You are an intelligent assistant with access to relevant background knowledge:
{knowledge_context}
Use this knowledge to provide more informed, personalized responses.
"""
# Continue with enhanced context...
return state
Post-Processing Learning: Experience Extraction¶
async def learning_agent(
state: AgentState,
config: dict,
store: BaseStore = Inject[BaseStore]
) -> AgentState:
"""Agent that learns from interactions."""
# Generate response first
response = await generate_response(state, config)

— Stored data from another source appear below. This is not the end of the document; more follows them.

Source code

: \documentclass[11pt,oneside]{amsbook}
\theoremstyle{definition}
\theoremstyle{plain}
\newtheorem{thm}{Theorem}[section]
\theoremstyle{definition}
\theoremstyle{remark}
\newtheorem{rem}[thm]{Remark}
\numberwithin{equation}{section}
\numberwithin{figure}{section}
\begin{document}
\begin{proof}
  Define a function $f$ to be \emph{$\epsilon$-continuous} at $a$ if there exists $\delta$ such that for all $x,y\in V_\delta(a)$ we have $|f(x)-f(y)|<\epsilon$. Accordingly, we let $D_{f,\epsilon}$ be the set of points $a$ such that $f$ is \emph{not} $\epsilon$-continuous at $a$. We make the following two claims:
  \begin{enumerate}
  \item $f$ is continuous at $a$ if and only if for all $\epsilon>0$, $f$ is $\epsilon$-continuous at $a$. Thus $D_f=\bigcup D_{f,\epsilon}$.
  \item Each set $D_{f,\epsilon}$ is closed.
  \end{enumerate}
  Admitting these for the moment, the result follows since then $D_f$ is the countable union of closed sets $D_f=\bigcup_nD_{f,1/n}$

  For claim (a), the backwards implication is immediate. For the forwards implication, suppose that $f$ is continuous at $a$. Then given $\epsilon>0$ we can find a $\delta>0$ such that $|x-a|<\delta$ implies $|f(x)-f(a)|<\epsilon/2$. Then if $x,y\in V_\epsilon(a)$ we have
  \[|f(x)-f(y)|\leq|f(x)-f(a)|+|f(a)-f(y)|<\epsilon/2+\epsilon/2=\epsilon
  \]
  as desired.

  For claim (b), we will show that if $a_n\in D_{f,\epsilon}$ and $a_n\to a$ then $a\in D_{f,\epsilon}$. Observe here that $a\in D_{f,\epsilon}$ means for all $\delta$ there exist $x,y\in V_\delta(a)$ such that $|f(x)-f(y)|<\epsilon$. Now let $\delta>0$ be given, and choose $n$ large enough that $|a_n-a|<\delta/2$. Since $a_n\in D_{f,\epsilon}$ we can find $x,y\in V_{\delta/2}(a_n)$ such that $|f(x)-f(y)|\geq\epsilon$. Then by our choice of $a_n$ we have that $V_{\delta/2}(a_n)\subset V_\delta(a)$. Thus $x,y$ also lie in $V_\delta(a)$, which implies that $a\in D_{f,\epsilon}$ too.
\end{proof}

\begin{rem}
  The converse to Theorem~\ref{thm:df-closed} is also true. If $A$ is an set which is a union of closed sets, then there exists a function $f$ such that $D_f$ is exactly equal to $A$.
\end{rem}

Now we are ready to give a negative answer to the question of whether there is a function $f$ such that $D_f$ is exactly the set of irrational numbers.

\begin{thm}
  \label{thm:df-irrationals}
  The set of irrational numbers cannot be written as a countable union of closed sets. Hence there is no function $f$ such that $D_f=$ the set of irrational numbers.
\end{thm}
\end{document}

state.context.append(response)
# Extract learnings from the interaction
if should_extract_knowledge(state):
# Analyze interaction for insights
insights = await extract_insights(state.context[-10:]) # Last 10 messages
# Store new knowledge
for insight in insights:
await store.astore(
config=config,
content=insight.content,
memory_type=insight.type,
category=insight.category,
metadata=insight.metadata
)
return state
Best Practices for Knowledge Memory¶
Design Principles¶
- Purposeful Storage: Only store knowledge that will be actively used
- Quality Control: Implement filters to maintain knowledge quality
- Contextual Relevance: Design retrieval strategies that match usage patterns
- Privacy by Design: Implement appropriate data segregation and anonymization
- Continuous Learning: Enable feedback loops for knowledge improvement
Implementation Guidelines¶
# Good: Focused, high-quality knowledge storage
await store.astore(
config={"user_id": "alice", "domain": "technical_support"},
content="User alice prefers step-by-step troubleshooting guides with screenshots",
memory_type=MemoryType.SEMANTIC,
category="communication_preferences",
metadata={
"confidence": 0.9,
"observed_interactions": 15,
"last_updated": datetime.now().isoformat()
}
)
# Avoid: Generic, low-quality storage
await store.astore(
config={},
content="Some random interaction happened", # Too vague
memory_type=MemoryType.EPISODIC
# Missing important metadata and context
)
When to Use Knowledge Memory¶
Perfect Use Cases¶
- Personalization: Building user-specific preferences and behaviors
- Domain Expertise: Accumulating specialized knowledge over time
- Pattern Recognition: Learning from interaction patterns and outcomes
- Cross-Session Intelligence: Maintaining context across conversation boundaries
- Recommendation Systems: Leveraging accumulated knowledge for suggestions
Consider Alternatives When¶
- Simple, Stateless Applications: Where conversation-level context is sufficient
- High Privacy Requirements: Where data persistence raises concerns
- Resource-Constrained Environments: Where additional storage/compute is prohibitive
- Short-Term Interactions: Where knowledge accumulation doesn't provide value
Conclusion: Building Learning Agents¶
The Store system in PyAgenity transforms agents from reactive responders into proactive, learning intelligences that grow wiser with each interaction. By providing:
- Sophisticated memory organization through memory types and categories
- Intelligent retrieval strategies for contextually relevant knowledge access
- Flexible backend integration supporting various storage and retrieval paradigms
- Privacy-aware design ensuring responsible knowledge management
The Store enables you to build agents that don't just respond to queries but develop persistent understanding, contextual intelligence, and evolving wisdom that enhances every future interaction.
The key insight is that knowledge memory is not just about storage—it's about creating intelligence that compounds over time, transforming each interaction from an isolated exchange into a step in the agent's continuous learning journey.